* _Given data_
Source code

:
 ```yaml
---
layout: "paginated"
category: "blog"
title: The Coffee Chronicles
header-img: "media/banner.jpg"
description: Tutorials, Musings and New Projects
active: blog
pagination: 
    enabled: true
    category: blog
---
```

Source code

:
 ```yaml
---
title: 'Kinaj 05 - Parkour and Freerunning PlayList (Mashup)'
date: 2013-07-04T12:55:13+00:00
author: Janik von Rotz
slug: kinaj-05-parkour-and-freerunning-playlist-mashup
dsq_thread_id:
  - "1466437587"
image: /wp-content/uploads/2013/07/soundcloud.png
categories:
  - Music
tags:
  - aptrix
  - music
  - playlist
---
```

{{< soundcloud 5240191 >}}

* _Task to complete_
Which lines of the records hold the string "soundcloud"? Copy each one.

* _Written response_
image: /wp-content/uploads/2013/07/soundcloud.png
{{< soundcloud 5240191 >}}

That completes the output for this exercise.